Dada est une démarche qui s’empare des nouveaux médias, de ce culte d’époque pour la machine, et les critique à la racine. C’est drôle, provocateur, souvent potache. Nous avons tous fait de tels collages dans nos « cahiers de texte » à quinze ans, tous collé des moustaches à la Joconde à douze ans, tous écrit de la scatologie codée comme GLLOQ ou GPTQBC à neuf ans. Dada l’a fait, et sa Joconde barbue et moustachue est intitulée LHOOQ. « Quoi ? - lis les lettres à haute voix, les trois premières. - El... hache... oh. - Et tu n’as pas chaud, toi ? - elle a chaud ? - voilà, et la suite maintenant - au... ku, oh alors ! - Tu as compris ». Pas plus subtil que ça. Même plus drôle à notre époque, qui a fait bien pis. Le potache du père Ubu ne vaudra jamais Rabelais. Mais nous sommes en 1918, et c’est osé, donc stimulant. Un flacon de « Belle Haleine », « eau de voilette », voisine avec une « bas gare d’Austerlitz ». Le moment Dada ne semble plus qu’une étape d’adolescence à notre génération. « Libération » est passé par là.

Roumains (Tristan Tzara, Marcel Janco), Allemands (Hugo Ball, puis Richard Huelsenbeck), Alsaciens (Hans Arp), ils s’étaient retrouvés en Suisse, hors la guerre, non par pacifisme mais pour interroger la modernité. 1916-1924, huit années pleines avant la métamorphose et la dispersion, les années de l’adolescence attardée avant la maturité des styles. Car le mouvement Dada n’est pas nouveau, il est ce « long, immense et raisonné dérèglement de tous les sens » dont parlait déjà Rimbaud (lettre à Démeny, 15 mai 1871). Tout essayer avant de choisir sa propre identité. Toujours éphémère, toujours recommencé. Dada, c’est un âge de la vie.

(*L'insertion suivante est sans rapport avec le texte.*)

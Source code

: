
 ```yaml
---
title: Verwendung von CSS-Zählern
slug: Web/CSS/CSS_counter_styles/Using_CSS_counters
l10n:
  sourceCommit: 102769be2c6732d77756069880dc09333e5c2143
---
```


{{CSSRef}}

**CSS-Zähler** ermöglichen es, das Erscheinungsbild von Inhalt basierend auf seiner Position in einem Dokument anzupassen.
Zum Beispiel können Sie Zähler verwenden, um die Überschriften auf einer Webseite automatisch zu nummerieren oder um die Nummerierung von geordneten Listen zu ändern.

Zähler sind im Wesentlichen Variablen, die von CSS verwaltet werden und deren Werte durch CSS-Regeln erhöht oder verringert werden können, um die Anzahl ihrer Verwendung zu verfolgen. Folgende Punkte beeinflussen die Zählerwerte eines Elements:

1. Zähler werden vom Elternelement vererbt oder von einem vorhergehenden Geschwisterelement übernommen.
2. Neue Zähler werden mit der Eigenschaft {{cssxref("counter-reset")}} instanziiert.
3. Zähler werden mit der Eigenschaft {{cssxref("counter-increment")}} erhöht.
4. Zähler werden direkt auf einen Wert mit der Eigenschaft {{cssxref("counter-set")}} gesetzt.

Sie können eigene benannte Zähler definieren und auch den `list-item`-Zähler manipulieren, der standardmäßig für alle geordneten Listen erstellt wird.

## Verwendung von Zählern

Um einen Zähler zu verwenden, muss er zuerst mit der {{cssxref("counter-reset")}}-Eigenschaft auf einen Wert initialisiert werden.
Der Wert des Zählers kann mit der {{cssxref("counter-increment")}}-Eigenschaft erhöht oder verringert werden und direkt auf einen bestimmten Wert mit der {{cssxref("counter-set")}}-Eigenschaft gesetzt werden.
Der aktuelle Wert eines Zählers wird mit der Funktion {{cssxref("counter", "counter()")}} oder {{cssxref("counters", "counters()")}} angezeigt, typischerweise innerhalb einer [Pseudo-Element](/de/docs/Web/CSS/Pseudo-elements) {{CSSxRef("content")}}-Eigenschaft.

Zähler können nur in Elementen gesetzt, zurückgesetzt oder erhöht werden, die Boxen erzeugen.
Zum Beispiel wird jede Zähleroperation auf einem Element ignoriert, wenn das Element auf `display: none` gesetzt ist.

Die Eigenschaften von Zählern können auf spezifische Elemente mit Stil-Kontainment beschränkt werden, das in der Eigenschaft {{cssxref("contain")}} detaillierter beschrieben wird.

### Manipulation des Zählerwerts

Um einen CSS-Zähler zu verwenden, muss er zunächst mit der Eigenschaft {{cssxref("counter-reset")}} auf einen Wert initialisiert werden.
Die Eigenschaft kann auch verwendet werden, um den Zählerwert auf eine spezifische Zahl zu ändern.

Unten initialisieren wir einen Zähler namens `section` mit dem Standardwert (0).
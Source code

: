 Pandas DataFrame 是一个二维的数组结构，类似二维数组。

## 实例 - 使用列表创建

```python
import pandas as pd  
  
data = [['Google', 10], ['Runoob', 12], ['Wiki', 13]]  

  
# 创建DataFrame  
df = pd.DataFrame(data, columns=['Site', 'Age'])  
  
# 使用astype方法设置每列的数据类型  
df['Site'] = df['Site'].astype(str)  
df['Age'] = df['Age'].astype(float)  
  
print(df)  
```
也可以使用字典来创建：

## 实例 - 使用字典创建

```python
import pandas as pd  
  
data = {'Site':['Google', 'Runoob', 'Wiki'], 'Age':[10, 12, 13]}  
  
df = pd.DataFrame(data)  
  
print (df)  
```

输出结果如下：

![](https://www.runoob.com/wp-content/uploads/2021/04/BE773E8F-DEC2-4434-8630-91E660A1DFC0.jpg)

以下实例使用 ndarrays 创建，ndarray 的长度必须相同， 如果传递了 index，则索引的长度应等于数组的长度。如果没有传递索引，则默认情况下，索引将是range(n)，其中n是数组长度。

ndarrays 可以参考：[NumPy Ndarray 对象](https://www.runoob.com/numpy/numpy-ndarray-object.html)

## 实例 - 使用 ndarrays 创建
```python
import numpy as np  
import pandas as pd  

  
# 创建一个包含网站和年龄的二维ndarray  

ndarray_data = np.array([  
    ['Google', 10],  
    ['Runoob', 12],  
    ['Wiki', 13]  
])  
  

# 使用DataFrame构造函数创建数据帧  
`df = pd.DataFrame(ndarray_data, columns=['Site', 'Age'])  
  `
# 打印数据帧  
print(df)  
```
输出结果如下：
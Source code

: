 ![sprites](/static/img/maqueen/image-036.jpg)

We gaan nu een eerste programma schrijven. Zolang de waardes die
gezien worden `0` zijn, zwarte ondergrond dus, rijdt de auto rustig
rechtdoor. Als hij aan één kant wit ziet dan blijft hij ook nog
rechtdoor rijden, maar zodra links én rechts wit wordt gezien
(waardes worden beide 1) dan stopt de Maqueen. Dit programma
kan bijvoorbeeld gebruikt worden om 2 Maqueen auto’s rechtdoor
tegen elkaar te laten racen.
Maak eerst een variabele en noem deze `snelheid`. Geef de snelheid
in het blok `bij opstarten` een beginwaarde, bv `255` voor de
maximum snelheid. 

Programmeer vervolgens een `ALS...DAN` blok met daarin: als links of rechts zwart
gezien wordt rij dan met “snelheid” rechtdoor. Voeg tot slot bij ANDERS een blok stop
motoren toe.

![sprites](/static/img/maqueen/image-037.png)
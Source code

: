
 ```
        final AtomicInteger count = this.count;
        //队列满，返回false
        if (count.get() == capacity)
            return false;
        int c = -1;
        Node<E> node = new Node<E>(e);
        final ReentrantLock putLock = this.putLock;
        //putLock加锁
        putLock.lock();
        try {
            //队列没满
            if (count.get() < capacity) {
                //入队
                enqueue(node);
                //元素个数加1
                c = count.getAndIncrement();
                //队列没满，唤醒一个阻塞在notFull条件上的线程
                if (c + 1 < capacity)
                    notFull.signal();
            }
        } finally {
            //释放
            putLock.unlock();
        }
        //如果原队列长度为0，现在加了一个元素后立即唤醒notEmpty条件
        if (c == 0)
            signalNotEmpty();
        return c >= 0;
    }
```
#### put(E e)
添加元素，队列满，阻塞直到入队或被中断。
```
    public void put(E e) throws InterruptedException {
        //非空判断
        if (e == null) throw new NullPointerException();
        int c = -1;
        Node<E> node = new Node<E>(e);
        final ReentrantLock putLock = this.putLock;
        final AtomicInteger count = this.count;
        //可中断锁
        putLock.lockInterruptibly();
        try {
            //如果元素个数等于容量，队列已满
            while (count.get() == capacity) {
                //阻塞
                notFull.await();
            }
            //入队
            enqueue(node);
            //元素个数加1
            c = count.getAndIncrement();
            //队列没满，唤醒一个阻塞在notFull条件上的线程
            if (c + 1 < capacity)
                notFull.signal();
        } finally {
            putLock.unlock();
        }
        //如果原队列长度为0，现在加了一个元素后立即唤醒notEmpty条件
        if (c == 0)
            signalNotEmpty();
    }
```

C’est à Paris que Dada s’épanouit en janvier 1920, quand Tristan Tzara s’y installe. La littérature s’en empare car rien, en France, ne se faisait à l’époque sans la littérature. André Breton, Louis Aragon, Philippe Soupault, Paul Eluard en seront. Les spectacles injurient le public pour qu’il sorte de sa passivité mutique et apprenne à détruire, à devenir spontané, à recréer de la vie. Dada renouvelle le processus de création, libère l’art de ses carcans à une époque de guerre où les valeurs ne valent plus. Réhabiliter le hasard, l’inconscient, l’essai à l’infini, critiquer l’art pompier et la société bourgeoise, la bienséance, le bien-pensant, le formaté industriel et idéologique. Tout cela disparaîtra dans le communisme, puis dans la réaction purement commerciale du monde libéral-libertaire. Il y a toujours un "politically correct" à défoncer, un formatage à subvertir. Dada est ce message permanent. Un collage d’engrenages sur fond noir avec ce mot « danger » : mettez-y les doigts, et la société, la technique, la pensée unique, vont vous broyer, le conformisme d’époque vous faire parler, malgré vous. Dada, ancêtre du surréalisme.

A chacun de revivre le sens premier du mouvement, cette réaction de corps sain contre l’anémie sociale. Au spectateur, dans cette exposition, de faire le tri, dans la caverne d’Ali Dada.

Dans le fond de la salle, une planche peinte, percée d’un trou rond, est intitulée « jeune fille ». Par l’orifice, le spectateur peut apercevoir, par-delà la vitre, les toits de Paris vers Montmartre. Dada ne crée pas d’œuvre ; il ouvre vers la vie.

Centre Pompidou, rue Saint-Martin, Paris 4e. Jusqu’au 9 janvier, tous les jours, sauf mardi, de 11 à 21h ; jeudi, 11 à 23h.